DrivenData partnered directly with two key NOAA-affiliated organizations:
-
The National Centers for Environmental Information (NCEI), which maintains one of the world’s largest environmental data archives and develops tools for scientific data discovery and use.
-
The Cooperative Institute for Research in Environmental Sciences (CIRES), a joint institute of NOAA and the University of Colorado Boulder, which brings together over 800 researchers focused on advancing Earth and space science.
The challenge¶
Geomagnetic storms—caused by solar activity—can disrupt power grids, satellite operations, GPS, and communications. To reduce those risks, forecasters rely on the Disturbance Storm-time Index (Dst), a key measure of geomagnetic activity.
NOAA set out to improve real-time Dst forecasting by inviting the global data science community to help build better models. The goal: develop accurate, operationally viable models to forecast Dst for the current and following hour, using real-time solar-wind data from spacecraft like ACE and DSCOVR.
The approach¶
DrivenData partnered with NOAA, NCEI, and CIRES to design and run the MagNet: Model the Geomagnetic Field data science competition.

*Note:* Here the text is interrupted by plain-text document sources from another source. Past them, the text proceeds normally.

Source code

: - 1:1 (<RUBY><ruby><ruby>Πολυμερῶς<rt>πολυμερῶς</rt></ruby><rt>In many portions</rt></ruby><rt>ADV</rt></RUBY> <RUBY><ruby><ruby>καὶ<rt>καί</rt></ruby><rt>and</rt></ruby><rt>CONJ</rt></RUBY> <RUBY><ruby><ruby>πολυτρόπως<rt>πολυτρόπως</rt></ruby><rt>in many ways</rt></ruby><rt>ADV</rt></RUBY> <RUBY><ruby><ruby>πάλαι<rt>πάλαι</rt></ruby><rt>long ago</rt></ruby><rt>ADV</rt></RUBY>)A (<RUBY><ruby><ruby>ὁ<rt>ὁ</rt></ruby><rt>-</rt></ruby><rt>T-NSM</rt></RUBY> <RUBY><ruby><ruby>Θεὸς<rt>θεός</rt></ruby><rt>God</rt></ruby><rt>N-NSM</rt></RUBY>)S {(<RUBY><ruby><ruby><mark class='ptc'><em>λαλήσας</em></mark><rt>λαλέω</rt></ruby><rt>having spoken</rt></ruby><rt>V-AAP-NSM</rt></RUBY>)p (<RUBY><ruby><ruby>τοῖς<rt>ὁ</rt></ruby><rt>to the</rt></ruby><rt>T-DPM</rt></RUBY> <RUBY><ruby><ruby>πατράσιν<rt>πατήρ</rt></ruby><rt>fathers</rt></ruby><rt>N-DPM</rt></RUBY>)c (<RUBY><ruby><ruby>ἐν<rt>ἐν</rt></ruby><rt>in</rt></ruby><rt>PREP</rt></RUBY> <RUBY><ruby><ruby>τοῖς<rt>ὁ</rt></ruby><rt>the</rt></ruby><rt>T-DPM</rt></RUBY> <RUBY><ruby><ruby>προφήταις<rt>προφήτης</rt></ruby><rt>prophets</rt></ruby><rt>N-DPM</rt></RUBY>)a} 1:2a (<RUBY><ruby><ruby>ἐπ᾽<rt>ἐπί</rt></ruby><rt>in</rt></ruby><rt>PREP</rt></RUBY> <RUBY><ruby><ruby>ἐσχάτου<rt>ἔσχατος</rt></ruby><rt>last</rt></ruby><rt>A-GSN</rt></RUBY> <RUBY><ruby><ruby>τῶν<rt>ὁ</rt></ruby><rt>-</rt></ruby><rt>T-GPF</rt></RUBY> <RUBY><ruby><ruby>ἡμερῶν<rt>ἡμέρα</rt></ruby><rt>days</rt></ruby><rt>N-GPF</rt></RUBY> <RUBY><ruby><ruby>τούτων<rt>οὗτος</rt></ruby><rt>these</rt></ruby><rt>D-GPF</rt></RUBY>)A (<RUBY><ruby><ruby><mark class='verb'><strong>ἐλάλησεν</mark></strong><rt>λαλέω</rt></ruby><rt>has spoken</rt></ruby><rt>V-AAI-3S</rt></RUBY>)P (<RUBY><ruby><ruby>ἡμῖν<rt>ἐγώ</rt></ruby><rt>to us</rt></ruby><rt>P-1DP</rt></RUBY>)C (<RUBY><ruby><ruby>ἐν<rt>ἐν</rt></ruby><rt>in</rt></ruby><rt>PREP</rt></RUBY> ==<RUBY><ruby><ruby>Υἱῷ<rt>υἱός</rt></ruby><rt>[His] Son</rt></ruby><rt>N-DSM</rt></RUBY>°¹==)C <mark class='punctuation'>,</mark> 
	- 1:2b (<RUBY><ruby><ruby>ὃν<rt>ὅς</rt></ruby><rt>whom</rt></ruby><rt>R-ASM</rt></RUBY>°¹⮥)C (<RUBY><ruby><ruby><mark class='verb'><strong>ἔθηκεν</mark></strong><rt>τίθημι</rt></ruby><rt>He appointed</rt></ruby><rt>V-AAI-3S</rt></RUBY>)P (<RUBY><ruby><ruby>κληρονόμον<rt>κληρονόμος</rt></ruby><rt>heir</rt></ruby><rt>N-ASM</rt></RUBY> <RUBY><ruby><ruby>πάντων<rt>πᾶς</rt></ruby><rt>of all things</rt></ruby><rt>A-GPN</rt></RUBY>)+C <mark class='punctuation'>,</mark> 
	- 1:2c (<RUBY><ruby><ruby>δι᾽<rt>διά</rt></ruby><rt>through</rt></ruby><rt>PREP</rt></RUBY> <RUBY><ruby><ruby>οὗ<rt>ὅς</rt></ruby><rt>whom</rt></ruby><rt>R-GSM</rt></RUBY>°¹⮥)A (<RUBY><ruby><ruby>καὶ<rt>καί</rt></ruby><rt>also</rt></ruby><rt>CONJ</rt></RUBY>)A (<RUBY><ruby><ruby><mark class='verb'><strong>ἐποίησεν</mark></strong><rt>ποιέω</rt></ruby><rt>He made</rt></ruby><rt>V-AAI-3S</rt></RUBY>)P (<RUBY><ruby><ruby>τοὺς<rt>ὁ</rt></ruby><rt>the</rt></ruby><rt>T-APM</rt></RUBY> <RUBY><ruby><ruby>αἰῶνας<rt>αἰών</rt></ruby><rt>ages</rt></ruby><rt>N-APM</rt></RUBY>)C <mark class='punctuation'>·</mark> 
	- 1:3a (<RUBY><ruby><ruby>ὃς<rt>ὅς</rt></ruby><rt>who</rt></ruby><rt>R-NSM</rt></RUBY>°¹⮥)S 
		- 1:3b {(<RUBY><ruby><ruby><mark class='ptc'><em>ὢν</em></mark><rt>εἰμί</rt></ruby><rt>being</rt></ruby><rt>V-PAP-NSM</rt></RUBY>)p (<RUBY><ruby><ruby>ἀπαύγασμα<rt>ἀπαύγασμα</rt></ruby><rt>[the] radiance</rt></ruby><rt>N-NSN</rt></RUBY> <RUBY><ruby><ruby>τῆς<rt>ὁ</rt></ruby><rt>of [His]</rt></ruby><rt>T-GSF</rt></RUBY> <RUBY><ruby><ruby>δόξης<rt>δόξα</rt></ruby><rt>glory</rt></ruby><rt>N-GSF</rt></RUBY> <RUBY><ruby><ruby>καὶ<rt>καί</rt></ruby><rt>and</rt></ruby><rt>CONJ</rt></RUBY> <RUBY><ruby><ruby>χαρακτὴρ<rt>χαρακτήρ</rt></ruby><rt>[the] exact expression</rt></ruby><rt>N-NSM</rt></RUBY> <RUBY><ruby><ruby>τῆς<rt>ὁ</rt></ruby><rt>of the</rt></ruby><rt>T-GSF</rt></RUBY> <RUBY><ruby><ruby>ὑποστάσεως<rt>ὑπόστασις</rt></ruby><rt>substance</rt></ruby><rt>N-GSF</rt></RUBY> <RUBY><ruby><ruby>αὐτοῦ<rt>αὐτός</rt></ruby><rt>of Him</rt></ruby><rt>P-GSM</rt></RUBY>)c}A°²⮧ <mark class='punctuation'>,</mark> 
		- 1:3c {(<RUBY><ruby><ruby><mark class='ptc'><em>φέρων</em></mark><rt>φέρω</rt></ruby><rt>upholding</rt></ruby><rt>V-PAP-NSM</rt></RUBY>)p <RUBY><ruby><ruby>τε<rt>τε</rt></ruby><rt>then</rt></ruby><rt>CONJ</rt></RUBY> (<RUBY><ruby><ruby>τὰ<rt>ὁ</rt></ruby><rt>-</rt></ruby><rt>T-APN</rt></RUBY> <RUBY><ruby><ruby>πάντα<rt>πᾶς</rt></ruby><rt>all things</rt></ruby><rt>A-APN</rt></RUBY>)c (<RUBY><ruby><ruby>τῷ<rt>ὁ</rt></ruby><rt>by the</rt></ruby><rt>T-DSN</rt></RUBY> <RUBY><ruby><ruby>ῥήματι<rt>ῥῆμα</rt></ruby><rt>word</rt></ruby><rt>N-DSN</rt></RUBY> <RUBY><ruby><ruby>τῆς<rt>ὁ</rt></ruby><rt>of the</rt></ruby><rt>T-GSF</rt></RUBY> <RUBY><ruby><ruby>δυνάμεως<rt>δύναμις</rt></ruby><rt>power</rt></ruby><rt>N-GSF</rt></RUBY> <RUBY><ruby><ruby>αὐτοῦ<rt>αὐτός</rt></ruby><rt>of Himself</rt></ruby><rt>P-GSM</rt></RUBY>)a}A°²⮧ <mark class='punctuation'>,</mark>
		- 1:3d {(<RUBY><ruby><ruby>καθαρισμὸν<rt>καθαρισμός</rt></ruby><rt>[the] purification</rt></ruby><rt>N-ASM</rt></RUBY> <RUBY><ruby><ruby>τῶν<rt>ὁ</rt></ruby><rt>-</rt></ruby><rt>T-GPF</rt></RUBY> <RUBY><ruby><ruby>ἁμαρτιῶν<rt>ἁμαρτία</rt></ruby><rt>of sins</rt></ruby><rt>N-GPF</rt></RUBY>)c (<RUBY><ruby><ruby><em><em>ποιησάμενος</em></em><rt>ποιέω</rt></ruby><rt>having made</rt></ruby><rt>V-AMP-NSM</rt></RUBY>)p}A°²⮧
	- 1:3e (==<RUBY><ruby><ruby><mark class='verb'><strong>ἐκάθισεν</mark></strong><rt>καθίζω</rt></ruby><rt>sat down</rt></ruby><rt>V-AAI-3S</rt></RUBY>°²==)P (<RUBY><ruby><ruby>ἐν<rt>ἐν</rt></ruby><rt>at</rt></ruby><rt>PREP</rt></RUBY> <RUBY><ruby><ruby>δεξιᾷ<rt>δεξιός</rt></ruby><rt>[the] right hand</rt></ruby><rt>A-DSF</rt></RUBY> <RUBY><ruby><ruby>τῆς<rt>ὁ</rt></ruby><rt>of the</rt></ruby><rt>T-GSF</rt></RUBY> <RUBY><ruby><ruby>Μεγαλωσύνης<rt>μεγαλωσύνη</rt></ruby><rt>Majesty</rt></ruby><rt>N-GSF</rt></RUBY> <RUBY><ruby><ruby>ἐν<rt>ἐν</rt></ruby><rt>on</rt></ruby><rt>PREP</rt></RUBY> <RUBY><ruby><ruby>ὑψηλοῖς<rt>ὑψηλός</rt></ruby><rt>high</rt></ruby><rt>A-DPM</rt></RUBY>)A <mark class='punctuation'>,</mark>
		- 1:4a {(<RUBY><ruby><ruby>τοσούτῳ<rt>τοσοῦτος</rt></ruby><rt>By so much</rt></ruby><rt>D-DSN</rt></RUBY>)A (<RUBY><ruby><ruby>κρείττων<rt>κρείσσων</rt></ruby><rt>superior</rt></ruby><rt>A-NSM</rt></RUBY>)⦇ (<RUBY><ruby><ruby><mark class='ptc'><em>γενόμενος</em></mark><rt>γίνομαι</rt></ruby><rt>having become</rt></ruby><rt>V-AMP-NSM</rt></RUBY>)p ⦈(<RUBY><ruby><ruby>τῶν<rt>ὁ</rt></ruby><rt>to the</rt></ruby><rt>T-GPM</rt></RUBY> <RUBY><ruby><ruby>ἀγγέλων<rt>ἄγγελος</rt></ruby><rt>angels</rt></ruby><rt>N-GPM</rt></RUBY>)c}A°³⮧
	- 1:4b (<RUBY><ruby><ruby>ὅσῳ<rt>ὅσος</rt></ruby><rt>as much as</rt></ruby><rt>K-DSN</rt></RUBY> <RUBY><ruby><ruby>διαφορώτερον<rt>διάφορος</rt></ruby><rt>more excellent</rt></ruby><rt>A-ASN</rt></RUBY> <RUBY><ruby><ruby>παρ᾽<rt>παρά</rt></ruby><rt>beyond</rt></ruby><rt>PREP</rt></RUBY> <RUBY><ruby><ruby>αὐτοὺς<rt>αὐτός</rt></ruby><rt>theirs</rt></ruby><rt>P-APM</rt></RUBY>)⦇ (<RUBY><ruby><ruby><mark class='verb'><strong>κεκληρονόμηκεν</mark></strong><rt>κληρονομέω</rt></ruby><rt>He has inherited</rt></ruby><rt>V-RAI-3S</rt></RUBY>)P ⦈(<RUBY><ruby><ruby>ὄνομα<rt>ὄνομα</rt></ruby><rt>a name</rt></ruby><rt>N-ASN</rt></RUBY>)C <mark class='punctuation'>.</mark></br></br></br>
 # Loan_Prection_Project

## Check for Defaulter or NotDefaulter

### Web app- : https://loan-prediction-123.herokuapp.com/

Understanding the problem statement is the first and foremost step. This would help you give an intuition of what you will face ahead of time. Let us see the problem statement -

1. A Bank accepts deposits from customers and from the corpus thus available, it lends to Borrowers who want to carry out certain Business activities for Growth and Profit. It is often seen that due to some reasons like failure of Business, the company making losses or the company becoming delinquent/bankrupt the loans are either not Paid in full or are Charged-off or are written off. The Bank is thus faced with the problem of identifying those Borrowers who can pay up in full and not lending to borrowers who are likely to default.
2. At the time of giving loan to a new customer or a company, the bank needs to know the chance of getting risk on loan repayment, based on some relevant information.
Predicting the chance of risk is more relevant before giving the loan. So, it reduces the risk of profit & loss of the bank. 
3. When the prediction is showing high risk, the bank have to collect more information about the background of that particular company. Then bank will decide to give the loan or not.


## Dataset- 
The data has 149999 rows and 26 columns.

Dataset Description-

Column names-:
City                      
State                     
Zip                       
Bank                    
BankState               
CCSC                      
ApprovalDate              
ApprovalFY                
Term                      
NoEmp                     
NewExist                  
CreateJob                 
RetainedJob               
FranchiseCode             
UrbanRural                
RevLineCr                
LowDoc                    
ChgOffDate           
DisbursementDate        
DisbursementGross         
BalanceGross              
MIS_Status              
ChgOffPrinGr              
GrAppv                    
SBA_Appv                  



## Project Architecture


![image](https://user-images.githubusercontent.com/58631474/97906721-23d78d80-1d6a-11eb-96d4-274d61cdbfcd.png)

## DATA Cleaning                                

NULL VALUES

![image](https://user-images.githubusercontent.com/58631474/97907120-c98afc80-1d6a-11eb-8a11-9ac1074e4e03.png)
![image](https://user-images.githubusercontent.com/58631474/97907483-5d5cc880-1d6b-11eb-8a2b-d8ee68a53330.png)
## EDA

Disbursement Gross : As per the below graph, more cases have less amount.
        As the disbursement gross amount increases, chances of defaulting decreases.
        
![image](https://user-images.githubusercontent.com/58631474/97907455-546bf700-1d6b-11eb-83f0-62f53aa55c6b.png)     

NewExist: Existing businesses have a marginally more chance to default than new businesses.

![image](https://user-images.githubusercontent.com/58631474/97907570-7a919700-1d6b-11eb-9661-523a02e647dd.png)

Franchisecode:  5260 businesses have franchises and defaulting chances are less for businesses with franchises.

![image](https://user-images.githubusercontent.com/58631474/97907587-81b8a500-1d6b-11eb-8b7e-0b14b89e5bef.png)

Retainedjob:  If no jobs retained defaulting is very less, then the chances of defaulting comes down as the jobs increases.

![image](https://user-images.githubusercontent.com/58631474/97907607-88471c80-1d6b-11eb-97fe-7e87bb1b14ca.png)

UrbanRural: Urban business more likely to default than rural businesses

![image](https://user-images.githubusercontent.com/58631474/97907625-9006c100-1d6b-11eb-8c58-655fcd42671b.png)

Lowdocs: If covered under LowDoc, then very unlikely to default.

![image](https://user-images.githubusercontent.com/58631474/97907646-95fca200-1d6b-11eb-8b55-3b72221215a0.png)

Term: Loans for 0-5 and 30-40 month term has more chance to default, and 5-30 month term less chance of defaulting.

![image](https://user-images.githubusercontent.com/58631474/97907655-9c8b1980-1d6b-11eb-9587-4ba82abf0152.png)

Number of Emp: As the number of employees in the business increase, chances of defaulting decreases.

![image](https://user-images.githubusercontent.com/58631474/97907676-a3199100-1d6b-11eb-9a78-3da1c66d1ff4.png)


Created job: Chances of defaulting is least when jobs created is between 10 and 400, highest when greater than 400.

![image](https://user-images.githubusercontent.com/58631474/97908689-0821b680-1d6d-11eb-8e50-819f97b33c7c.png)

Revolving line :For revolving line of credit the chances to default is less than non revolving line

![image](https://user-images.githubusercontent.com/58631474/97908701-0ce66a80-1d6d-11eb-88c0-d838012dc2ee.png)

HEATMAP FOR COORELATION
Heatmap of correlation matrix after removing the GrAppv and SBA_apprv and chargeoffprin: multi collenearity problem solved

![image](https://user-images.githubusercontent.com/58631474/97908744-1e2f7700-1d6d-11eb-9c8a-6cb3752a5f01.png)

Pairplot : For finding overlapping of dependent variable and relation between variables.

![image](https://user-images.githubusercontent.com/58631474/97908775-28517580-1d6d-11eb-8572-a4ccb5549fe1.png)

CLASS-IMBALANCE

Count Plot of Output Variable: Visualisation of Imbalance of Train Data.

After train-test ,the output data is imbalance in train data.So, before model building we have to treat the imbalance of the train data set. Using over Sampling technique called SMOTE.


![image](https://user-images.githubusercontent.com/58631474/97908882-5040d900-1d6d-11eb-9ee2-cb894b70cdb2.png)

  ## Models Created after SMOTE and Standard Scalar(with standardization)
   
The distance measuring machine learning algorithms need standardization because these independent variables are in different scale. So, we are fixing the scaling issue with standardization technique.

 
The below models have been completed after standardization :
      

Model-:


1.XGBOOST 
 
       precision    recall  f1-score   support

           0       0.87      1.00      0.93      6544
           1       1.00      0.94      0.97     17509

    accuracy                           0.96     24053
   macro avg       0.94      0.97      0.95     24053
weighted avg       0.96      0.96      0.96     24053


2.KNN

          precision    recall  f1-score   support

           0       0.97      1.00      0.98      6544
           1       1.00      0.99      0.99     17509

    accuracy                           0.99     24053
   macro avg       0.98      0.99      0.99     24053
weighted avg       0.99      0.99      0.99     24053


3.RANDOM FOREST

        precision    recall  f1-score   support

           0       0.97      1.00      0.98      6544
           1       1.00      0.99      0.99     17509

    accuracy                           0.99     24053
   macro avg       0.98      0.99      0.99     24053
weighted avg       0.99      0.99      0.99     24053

Our work included:
-
Problem framing and dataset preparation:
We worked closely with NOAA scientists to define the forecasting task, identify operationally relevant evaluation metrics, and prepare a high-quality dataset from real-time solar-wind data.
-
Global competition management
We hosted the challenge on the DrivenData platform, providing clear instructions, a real-time leaderboard, and community support for more than 600 participating data scientists and researchers.
-
Operational realism
We designed a custom code execution environment to simulate real-world constraints, including data latency and resource limitations, ensuring that models were not only accurate but also practical for deployment. This infrastructure allowed participants to submit fully executable code, which was evaluated in conditions that mirrored NOAA’s operational forecasting environment.
-
Evaluation and verification
We implemented a rigorous, multi-stage evaluation process, and NOAA independently validated the top-performing models on recent, unseen data to confirm real-world applicability.
Comparison of real-time Disturbance Storm-time (Dst) index values with predictions from an operational machine learning model ("Dst CNN") developed through the MagNet data science competition. The model, based on the second-place winning solution, runs in real time using solar wind inputs and is now publicly available via NOAA and CIRES.
The results¶
-
High-performing forecasting models
More than 1,200 submissions were made by over 600 participants. The winning models, using techniques like LSTMs, GRUs, CNNs, and LightGBM, significantly outperformed existing benchmarks for forecasting the Dst index. An ensemble of the top solutions was able to push the state-of-the-art on unseen data, reducing error by 30% compared with the NCEI benchmark model.
-
Operational adoption and public release
Following the challenge, NOAA adopted the top-performing solutions and integrated them into operational forecasting systems. NOAA and NCEI researchers partnered with one of the winners to productionize an ensemble of the two best models and integrated it into NOAA’s High Definition Geomagnetic Model (HDGM). Real time predictions are now publicly available, advancing national capabilities for space weather prediction.
-
Scientific recognition The competition and its results were published in Space Weather, a journal of the American Geophysical Union. The paper was among the top 10% most-read in 2023—highlighting the project's impact on the research community.